On regarde le guide, on évalue la distance avec la prochaine auberge. Puis chacun reprend la route. Beaucoup s’arrêteront au premier gîte, elle préfère poursuivre.

Le paysage change, de larges dalles de granit tracent son chemin qui monte au travers d’une colline, dans un paysage de landes. Des fougères semblent se réjouir de la pluie, elles s’inclinent, s’agitent dans une danse où elles voudraient entrainer les bruyères. Les ajoncs et des genévriers rabougris, au contraire ont un air sinistre.

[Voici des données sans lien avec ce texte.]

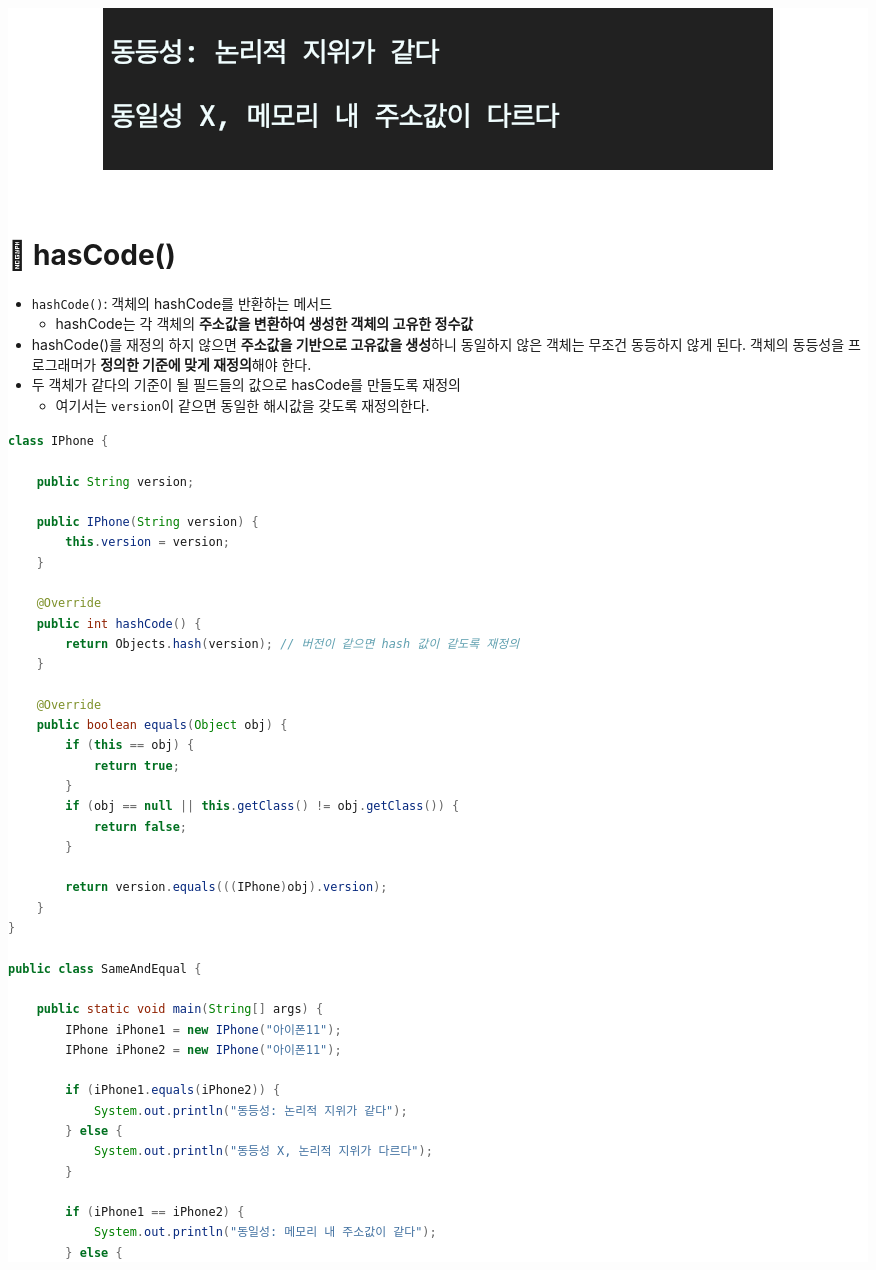 <center><img src="/assets/images/java/result3.png"></center>

<br>

# 📌 hasCode()

- `hashCode()`: 객체의 hashCode를 반환하는 메서드
  - hashCode는 각 객체의 **주소값을 변환하여 생성한 객체의 고유한 정수값**
- hashCode()를 재정의 하지 않으면 **주소값을 기반으로 고유값을 생성**하니 동일하지 않은 객체는 무조건 동등하지 않게 된다. 객체의 동등성을 프로그래머가 **정의한 기준에 맞게 재정의**해야 한다.
- 두 객체가 같다의 기준이 될 필드들의 값으로 hasCode를 만들도록 재정의
  - 여기서는 `version`이 같으면 동일한 해시값을 갖도록 재정의한다.

```java
class IPhone {

	public String version;

	public IPhone(String version) {
		this.version = version;
	}

	@Override
	public int hashCode() {
		return Objects.hash(version); // 버전이 같으면 hash 값이 같도록 재정의
	}

	@Override
	public boolean equals(Object obj) {
		if (this == obj) {
			return true;
		}
		if (obj == null || this.getClass() != obj.getClass()) {
			return false;
		}

		return version.equals(((IPhone)obj).version);
	}
}

public class SameAndEqual {

	public static void main(String[] args) {
		IPhone iPhone1 = new IPhone("아이폰11");
		IPhone iPhone2 = new IPhone("아이폰11");

		if (iPhone1.equals(iPhone2)) {
			System.out.println("동등성: 논리적 지위가 같다");
		} else {
			System.out.println("동등성 X, 논리적 지위가 다르다");
		}

		if (iPhone1 == iPhone2) {
			System.out.println("동일성: 메모리 내 주소값이 같다");
		} else {
```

Ballotés, échevelés au gré du vent ils semblent lutter, courageusement, ils se tordent, se plient sans se rompre.

En haut de la colline, les éoliennes se dressent comme des fantômes inquiétants. Leurs bras s’agitent dans une rotation rapide, comme pour la dissuader. De flaques d’eau de plus en plus profondes s’étalent sur toute la largeur du chemin. Éviter de se mouiller les pieds ! Elle les traverse en se mettant sur la pointe des pieds puis elle essaie de marcher sur les talons. Mais bientôt, le chemin devient un torrent, l’eau dévale la pente, elle passe par-dessus les chaussures. Tout cet environnement c’est « les hauts de hurle vent. » Elle éprouve un puissant sentiment de solitude qui la dynamise « je vogue sur les flots à contre courant. » Elle se sent minuscule dans ce décor de désolation, et pourtant elle trouve un certain plaisir, la pluie ne la gêne plus, elle avance avec le sentiment de tenir debout dans un univers déchaîné. Elle ne voit pas le temps passé et arrive sur la route qui la conduit à l’auberge. 

A l’intérieur, il fait sombre, les vitres sont embuées, juste une ampoule diffuse un halo de lumière. Elle pousse la porte et est aussitôt accueillie par des rires et des applaudissements. C’est le rite pour chaque nouveau arrivant. Elle n’ose pas bouger, elle se sait crottée, trempée, toute dégoulinante. Mais très vite, on l’entoure, l’accueille, l’aubergiste vient lui retirer sa cape qu’elle ira étendre sous le préau, Marcel a déjà une bière pour elle, il fait chaud, du linge est étendu un peu partout, près des radiateurs, des chaussettes, des pantalons, des bérets, et surtout, au fond de la pièce : un grand feu dans la cheminée. C’est le paradis après l’enfer. Tout est prévu, le papier journal pour faire sécher les chaussures, la douche et l’odeur de cuisine, l’aubergiste leur a préparé une soupe et une potée.  

Chacun raconte son chemin, avec des gestes, Dick, un Hollandais demande si elle a nagé pour traverser les flaques. Hanna, une finlandaise, la cinquantaine, aux rondeurs maternelles lui fait comprendre qu’elle peut lui faire un massage des pieds.

Elle se laisse aller dans cette douceur. Seule Française, elle a le sentiment d’être entourée d’amis. Demain, tous repartiront pour une autre étape, mais c’est sûr il y aura du soleil.